As crianças também estão absolutamente fora das
categorias sociais de valores e importância. Tratam o síndico com a
mesma displicência com que tratam o zelador do prédio onde moram, e
falam as maiores barbaridades quando percebem algo inusitado em algum
adulto que encontram no elevador, deixando os pais ruborizados e
constrangidos. Elas não sabem quem é importante e quem não é. Elas ainda
não foram contaminadas com os paradigmas do mercado, que valora pessoas
de acordo com posição social, conta bancária, ou potencial de
favorecimento e trocas de favores. Não fazem a menor ideia, por exemplo,
de que é preciso um sorriso de plástico para o senhorio que chegou para
tratar do aumento do aluguel, ou demonstrar especial apreço ao chefe
que veio para o jantar. Isso significa que uma criança jamais
perguntaria para Jesus “quem é o mais importante no reino dos céus?”,
pois não lhes passa pela cabeça que um ser humano pode ser maior ou
menor do que o outro em termos de valor intrínseco – aliás, nem imaginam
que exista ou o que seja esse tal de “valor intrínseco”.
A
exortação de Jesus aos seus discípulos sublinha exatamente esses traços
próprios das crianças: o absoluto despojamento das disputas de poder e a
absoluta ignorância a respeito das hierarquias que separam os seres
humanos uns dos outros, e promovem toda sorte de guerras e conflitos,
que somente se justificam pela vaidade e o orgulho dos egos que
pretendem se afirmar às custas da diminuição e destruição dos demais.
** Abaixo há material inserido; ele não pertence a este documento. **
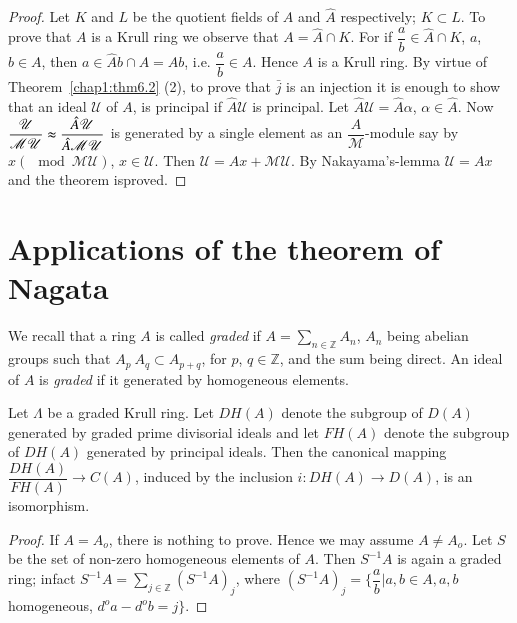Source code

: \begin{proof}
Let $K$ and $L$ be the quotient fields of $A$ and $\hat{A}$
respectively; $K \subset L$. To prove that $A$ is a Krull ring we
observe that $A = \hat{A} \cap K$. For if $\dfrac{a}{b} \in \hat{A}
\cap K$, $a$, $b \in A$, then $a \in \hat{A}b \cap A = Ab$,
i.e. $\dfrac{a}{b} \in A$. Hence $A$ is a Krull ring. By virtue of
Theorem~\ref{chap1:thm6.2} (2), to prove that $\bar{j}$ is an
injection it is 
enough to show that an ideal $\mathscr{U}$ of $A$, is principal if
$\hat{A} \mathscr{U}$ is principal. Let $\hat{A} \mathscr{U} = \hat{A}
\alpha$, $\alpha \in \hat{A}$. Now $\dfrac{\mathscr{U}}{\mathscr{M}
  \mathscr{U}} \thickapprox \dfrac{\hat{A} \mathscr{U}}{\hat{A}
  \mathscr{M} \mathscr{U}}$ is generated by a single element as an
$\dfrac{A}{\mathscr{M}}$-module say by $x (\mod \mathscr{M}
\mathscr{U})$, $x \in \mathscr{U}$. Then $\mathscr{U} = Ax + \mathscr{M}
\mathscr{U}$. By Nakayama's-lemma $\mathscr{U} = Ax$ and the theorem
is\pageoriginale proved. 
\end{proof}  
  

\section{Applications of the theorem of Nagata}\label{chap1:sec7}%
    We recall that a ring $A$ is called \textit{graded} if $A =
  \sum\limits_{n \in \mathbb{Z}} A_n$, $A_n$  being abelian groups
  such that $A_p ~ A_q \subset A_{p+q}$, for $p$, $q \in \mathbb{Z}$,
  and the sum being direct. An ideal of $A$ is \textit{graded} if it
  generated by homogeneous elements. 

\begin{prop}\label{chap1:prop7.1} %
Let $\Lambda$ be a graded Krull ring. Let $DH(A)$ denote the 
  subgroup of $D(A)$ generated by graded prime divisorial ideals and 
  let $FH(A)$ denote the subgroup of $DH(A)$ generated by principal
  ideals. Then the canonical mapping $\dfrac{DH(A)}{FH(A)} \rightarrow
  C(A)$, induced by the inclusion $i : DH(A) \rightarrow D(A)$, is an
  isomorphism. 
\end{prop}  
  
\begin{proof}
If $A = A_o$, there is nothing to prove. Hence we may assume $A \neq
A_o$. Let $S$ be the set of non-zero homogeneous elements of $A$. Then
$S^{-1} A$ is again a graded ring; infact $S^{-1} A = \sum\limits_{j
  \in \mathbb{Z}} (S^{-1} A)_j$, where $(S^{-1}A)_j =
\big\{\dfrac{a}{b} \big| a, b \in A, a, b$ homogeneous, $d^o a - d^o
b = j \big \}$. 
  \end{proof}  
  
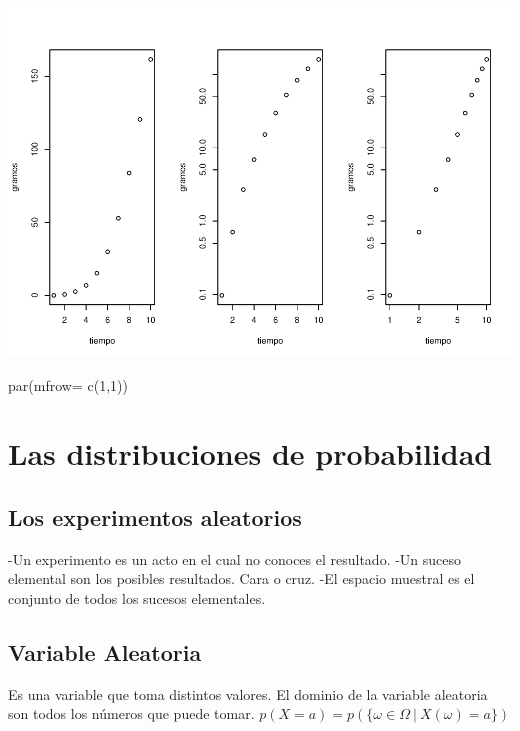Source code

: \documentclass[
]{article}
\newenvironment{Shaded}{\begin{snugshade}}{\end{snugshade}}
\newcommand{\AttributeTok}[1]{\textcolor[rgb]{0.77,0.63,0.00}{#1}}
\newcommand{\DecValTok}[1]{\textcolor[rgb]{0.00,0.00,0.81}{#1}}
\newcommand{\FunctionTok}[1]{\textcolor[rgb]{0.00,0.00,0.00}{#1}}
\newcommand{\NormalTok}[1]{#1}
\begin{document}
\includegraphics{Teoria4_files/figure-latex/unnamed-chunk-1-1.pdf}

\begin{Shaded}
\begin{Highlighting}[]
\FunctionTok{par}\NormalTok{(}\AttributeTok{mfrow=} \FunctionTok{c}\NormalTok{(}\DecValTok{1}\NormalTok{,}\DecValTok{1}\NormalTok{))}
\end{Highlighting}
\end{Shaded}

\hypertarget{las-distribuciones-de-probabilidad}{%
\section{Las distribuciones de
probabilidad}\label{las-distribuciones-de-probabilidad}}

\hypertarget{los-experimentos-aleatorios}{%
\subsection{Los experimentos
aleatorios}\label{los-experimentos-aleatorios}}

-Un experimento es un acto en el cual no conoces el resultado. -Un
suceso elemental son los posibles resultados. Cara o cruz. -El espacio
muestral es el conjunto de todos los sucesos elementales.

\hypertarget{variable-aleatoria}{%
\subsection{Variable Aleatoria}\label{variable-aleatoria}}

Es una variable que toma distintos valores. El dominio de la variable
aleatoria son todos los números que puede tomar.
\(p(X=a) = p(\{\omega\in\Omega \ |\  X(\omega) = a\})\)
\end{document}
Como seria o mundo se todos tivessemos o coração das crianças? Teríamos
breves desentendimentos, logo seguidos de um enxugar de lágrimas e a
correria reiniciada rumo à próxima brincadeira. Haveria mais cooperação e
menos competição, mais perdão e menos ressentimento e ódio, mais
partilha e menos acúmulo, mais brincadeira e menos agressões, mais
amores e menores dores. O rabino Harold Kushner disse que as crianças
perdoam rápido, e se reconciliam na velocidade da luz, pois “preferem
ser felizes a ter razão”. São simples, e humildes, não se constrangem
com vitórias e derrotas, pois não competem, apenas brincam. Não estão no
jogo de “quem é o maior e quem é o menor”.
O reino de Deus é um reino para gente com coração de criança. Todo mundo brincando de roda, cada um segurando na mão do outro.